▸ SOURCE MATERIAL:
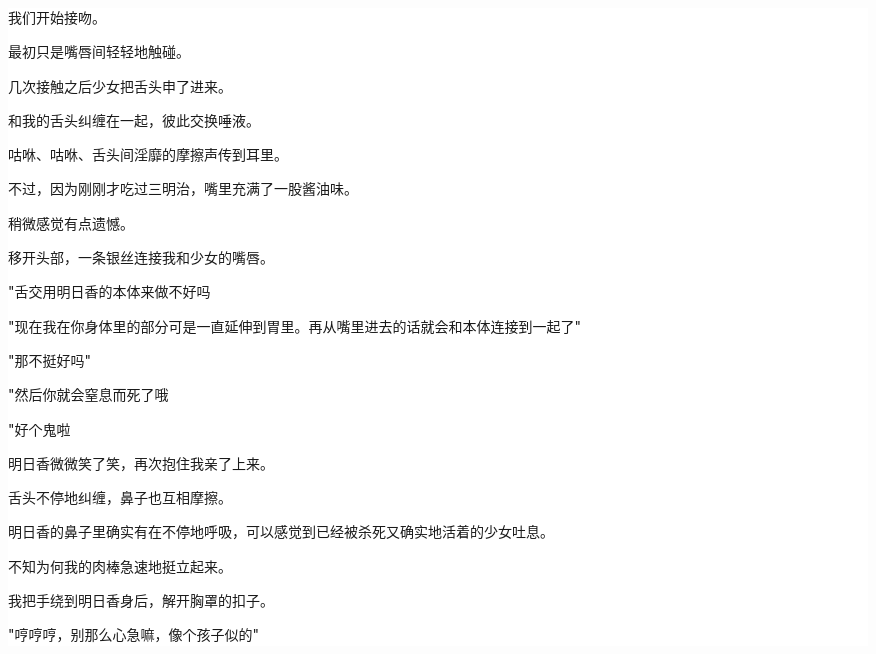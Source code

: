 

我们开始接吻。



最初只是嘴唇间轻轻地触碰。



几次接触之后少女把舌头申了进来。



和我的舌头纠缠在一起，彼此交换唾液。



咕咻、咕咻、舌头间淫靡的摩擦声传到耳里。



不过，因为刚刚才吃过三明治，嘴里充满了一股酱油味。



稍微感觉有点遗憾。





移开头部，一条银丝连接我和少女的嘴唇。



"舌交用明日香的本体来做不好吗



"现在我在你身体里的部分可是一直延伸到胃里。再从嘴里进去的话就会和本体连接到一起了"



"那不挺好吗"



"然后你就会窒息而死了哦



"好个鬼啦



明日香微微笑了笑，再次抱住我亲了上来。



舌头不停地纠缠，鼻子也互相摩擦。



明日香的鼻子里确实有在不停地呼吸，可以感觉到已经被杀死又确实地活着的少女吐息。



不知为何我的肉棒急速地挺立起来。



我把手绕到明日香身后，解开胸罩的扣子。



"哼哼哼，别那么心急嘛，像个孩子似的"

▸ TASK TO CARRY OUT:
Every line above should be printed again word for word, without its pictures.

▸ TASK OUTPUT:
Source code

: 

我们开始接吻。



最初只是嘴唇间轻轻地触碰。



几次接触之后少女把舌头申了进来。



和我的舌头纠缠在一起，彼此交换唾液。



咕咻、咕咻、舌头间淫靡的摩擦声传到耳里。



不过，因为刚刚才吃过三明治，嘴里充满了一股酱油味。



稍微感觉有点遗憾。





移开头部，一条银丝连接我和少女的嘴唇。



"舌交用明日香的本体来做不好吗



"现在我在你身体里的部分可是一直延伸到胃里。再从嘴里进去的话就会和本体连接到一起了"



"那不挺好吗"



"然后你就会窒息而死了哦



"好个鬼啦



明日香微微笑了笑，再次抱住我亲了上来。



舌头不停地纠缠，鼻子也互相摩擦。



明日香的鼻子里确实有在不停地呼吸，可以感觉到已经被杀死又确实地活着的少女吐息。



不知为何我的肉棒急速地挺立起来。



我把手绕到明日香身后，解开胸罩的扣子。



"哼哼哼，别那么心急嘛，像个孩子似的"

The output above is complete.